The data Block Start

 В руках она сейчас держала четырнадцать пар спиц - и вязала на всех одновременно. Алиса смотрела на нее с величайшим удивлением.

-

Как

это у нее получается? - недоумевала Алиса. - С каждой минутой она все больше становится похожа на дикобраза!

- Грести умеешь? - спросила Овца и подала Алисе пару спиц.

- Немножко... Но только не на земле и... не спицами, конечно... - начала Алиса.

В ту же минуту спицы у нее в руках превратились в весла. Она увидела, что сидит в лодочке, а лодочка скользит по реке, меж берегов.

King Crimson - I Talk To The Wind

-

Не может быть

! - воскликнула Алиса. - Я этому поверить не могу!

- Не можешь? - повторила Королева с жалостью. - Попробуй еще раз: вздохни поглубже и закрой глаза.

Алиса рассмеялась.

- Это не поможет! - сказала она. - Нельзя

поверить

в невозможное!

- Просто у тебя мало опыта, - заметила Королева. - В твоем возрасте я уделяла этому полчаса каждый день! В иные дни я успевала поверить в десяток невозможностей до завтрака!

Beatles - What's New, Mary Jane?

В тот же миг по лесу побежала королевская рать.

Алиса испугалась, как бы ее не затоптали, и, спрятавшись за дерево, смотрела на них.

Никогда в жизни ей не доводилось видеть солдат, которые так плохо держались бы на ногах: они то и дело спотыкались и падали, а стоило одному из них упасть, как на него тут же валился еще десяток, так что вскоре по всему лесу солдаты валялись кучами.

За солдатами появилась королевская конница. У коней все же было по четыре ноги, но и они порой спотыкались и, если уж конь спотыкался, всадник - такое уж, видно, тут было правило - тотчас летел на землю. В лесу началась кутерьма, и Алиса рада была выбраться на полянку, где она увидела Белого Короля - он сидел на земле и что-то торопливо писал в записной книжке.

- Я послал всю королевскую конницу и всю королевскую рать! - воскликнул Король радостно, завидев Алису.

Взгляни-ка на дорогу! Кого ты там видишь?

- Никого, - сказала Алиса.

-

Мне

The data Block End

--- The task ---
What you retype should run from the first line of the entries above through the line containing "в невозможное!", exactly and in full.

--- Task solution ---
 В руках она сейчас держала четырнадцать пар спиц - и вязала на всех одновременно. Алиса смотрела на нее с величайшим удивлением.

-

Как

это у нее получается? - недоумевала Алиса. - С каждой минутой она все больше становится похожа на дикобраза!

- Грести умеешь? - спросила Овца и подала Алисе пару спиц.

- Немножко... Но только не на земле и... не спицами, конечно... - начала Алиса.

В ту же минуту спицы у нее в руках превратились в весла. Она увидела, что сидит в лодочке, а лодочка скользит по реке, меж берегов.

King Crimson - I Talk To The Wind

-

Не может быть

! - воскликнула Алиса. - Я этому поверить не могу!

- Не можешь? - повторила Королева с жалостью. - Попробуй еще раз: вздохни поглубже и закрой глаза.

Алиса рассмеялась.

- Это не поможет! - сказала она. - Нельзя

поверить

в невозможное!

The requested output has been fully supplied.